Precision majority vote (left) vs. precision weighted vote (right).

In general, with the majority weighted vote procedure followed, even if the relative majority agrees with the prevalence of a class, the uncertainty about their prediction against the firm opinion of the two models would lead to a wrong result by a majority vote. On the other hand, although theoretically ensuring significant percentages in the evaluation metrics and showing commendably good results, a simple voting process does not consider the general cases of class inhomogeneity, so the forecasts do not guarantee a final result based on generalization.

In conclusion, the operation and the results of the application are considered very satisfactory, which should also be noted that it manages to detect phishing websites from the first minute they are published, in contrast to the browsers and databases of cybersecurity companies, which require some time-space, maybe a lot of reports from users.

5. Conclusions

The consequent increase in the popularity of online educational resources, combined with the lack of preparedness, has made the education sector an ideal target for digital phishing attacks. The identification and timely assessment of these threats to the functioning of educational organizations allow the detection of incidents and the corresponding identification of correlations and causal relationships with security incidents, which can significantly mitigate the effects of organized cyber attacks. In this spirit, a semisupervised majority-weighted voting system for detecting phishing attacks was proposed in this paper. Specifically, the voting naive Bayes positive algorithm was used, which offers an innovative approach to the probabilistic learning process with partial supervision. Our goal is to accurately predict the class-class of test snapshots using both classified and positive training snapshots, as well as a variety of unclassified examples.

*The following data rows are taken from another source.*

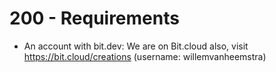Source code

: # 200 - Requirements

- An account with bit.dev: We are on Bit.cloud also, visit https://bit.cloud/creations (username: willemvanheemstra)

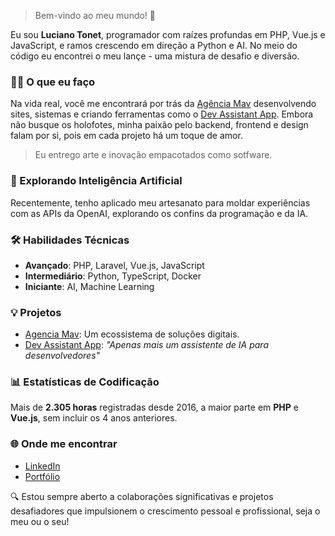 > Bem-vindo ao meu mundo! 🚀

Eu sou **Luciano Tonet**, programador com raízes profundas em PHP, Vue.js e JavaScript, e ramos crescendo em direção a Python e AI. No meio do código eu encontrei o meu lançe - uma mistura de desafio e diversão.

### 👨‍💻 O que eu faço
Na vida real, você me encontrará por trás da [Agência Mav](https://agenciamav.com.br) desenvolvendo sites, sistemas e criando ferramentas como o [Dev Assistant App](https://github.com/apps/dev-assistant-app). 
Embora não busque os holofotes, minha paixão pelo backend, frontend e design falam por si, pois em cada projeto há um toque de amor.

> Eu entrego arte e inovação empacotados como sotfware.

### 🤖 Explorando Inteligência Artificial
Recentemente, tenho aplicado meu artesanato para moldar experiências com as APIs da OpenAI, explorando os confins da programação e da IA.

### 🛠 Habilidades Técnicas
- **Avançado**: PHP, Laravel, Vue.js, JavaScript
- **Intermediário**: Python, TypeScript, Docker
- **Iniciante**: AI, Machine Learning

### 💡 Projetos
- [Agencia Mav](https://agenciamav.com.br): Um ecossistema de soluções digitais.
- [Dev Assistant App](https://github.com/apps/dev-assistant-app): _"Apenas mais um assistente de IA para desenvolvedores"_

### 📊 Estatísticas de Codificação
Mais de **2.305 horas** registradas desde 2016, a maior parte em **PHP** e **Vue.js**, sem incluir os 4 anos anteriores.

### 🌐 Onde me encontrar
- [LinkedIn](https://www.linkedin.com/in/lucianotonet/)
- [Portfólio](https://luciano.tonet.dev/)

🔍 Estou sempre aberto a colaborações significativas e projetos desafiadores que impulsionem o crescimento pessoal e profissional, seja o meu ou o seu!

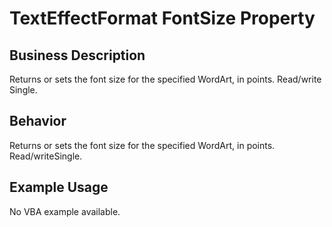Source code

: # TextEffectFormat FontSize Property

## Business Description
Returns or sets the font size for the specified WordArt, in points. Read/write Single.

## Behavior
Returns or sets the font size for the specified WordArt, in points. Read/writeSingle.

## Example Usage
No VBA example available.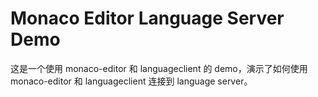# Monaco Editor Language Server Demo

这是一个使用 monaco-editor 和 languageclient 的 demo，演示了如何使用 monaco-editor 和 languageclient 连接到 language server。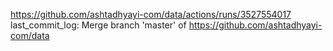 https://github.com/ashtadhyayi-com/data/actions/runs/3527554017
last_commit_log: Merge branch 'master' of https://github.com/ashtadhyayi-com/data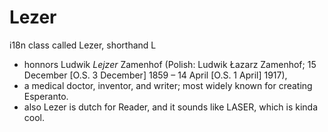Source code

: # Lezer

 i18n class called Lezer, shorthand L  
 
 * honnors Ludwik *Lejzer* Zamenhof (Polish: Ludwik Łazarz Zamenhof; 15 December [O.S. 3 December] 1859 – 14 April [O.S. 1 April] 1917),  
 * a medical doctor, inventor, and writer; most widely known for creating Esperanto. 
 * also Lezer is dutch for Reader, and it sounds like LASER, which is kinda cool.
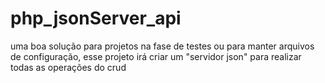 # php_jsonServer_api
uma boa solução para projetos na fase de testes ou para manter arquivos de configuração, esse projeto irá criar um "servidor json" para realizar todas as operações do crud
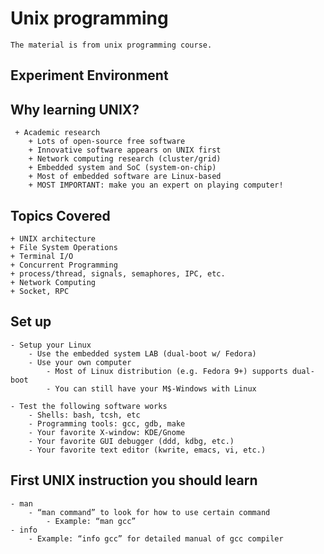 # Unix programming

	The material is from unix programming course.

## Experiment Environment

## Why learning UNIX?

	 + Academic research
		+ Lots of open-source free software
		+ Innovative software appears on UNIX first
		+ Network computing research (cluster/grid)
		+ Embedded system and SoC (system-on-chip)
		+ Most of embedded software are Linux-based
		+ MOST IMPORTANT: make you an expert on playing computer!



## Topics Covered

	+ UNIX architecture
	+ File System Operations
	+ Terminal I/O
	+ Concurrent Programming
	+ process/thread, signals, semaphores, IPC, etc.
	+ Network Computing
	+ Socket, RPC

## Set up

	- Setup your Linux
		- Use the embedded system LAB (dual-boot w/ Fedora)
		- Use your own computer
			- Most of Linux distribution (e.g. Fedora 9+) supports dual-boot
			- You can still have your M$-Windows with Linux

	- Test the following software works
		- Shells: bash, tcsh, etc
		- Programming tools: gcc, gdb, make
		- Your favorite X-window: KDE/Gnome
		- Your favorite GUI debugger (ddd, kdbg, etc.)
		- Your favorite text editor (kwrite, emacs, vi, etc.)

## First UNIX instruction you should learn

	- man
		- “man command” to look for how to use certain command
			- Example: “man gcc”
	- info
		- Example: “info gcc” for detailed manual of gcc compiler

This algorithmic process, which we presented for the first time in the literature, was evaluated in a very complex problem of identifying URLs related to phishing attacks in a timely scenario associated with the educational process. A very complex but ideal dataset was used, which computes the problem of phishing attacks in the educational sector in a complete way, and the proposed algorithm achieved very high generalization rates.

Future research for the extension of the proposed system is related to implementing the system with more classes to reveal in more detail the system's ability to model more complex problems. It would also be essential to identify ways the system can receive information from a posteriori or a priori probabilities in a complete predictive environment with retrospective relationships. For example, the method by Bayesian inference will be enhanced, which is a method of statistical inference, where Bayes' theorem is used to update the probability for a hypothesis as more evidence or information becomes available.

Data Availability

Data are available on reasonable request.

Conflicts of Interest

The authors declare that are no conflicts of interest.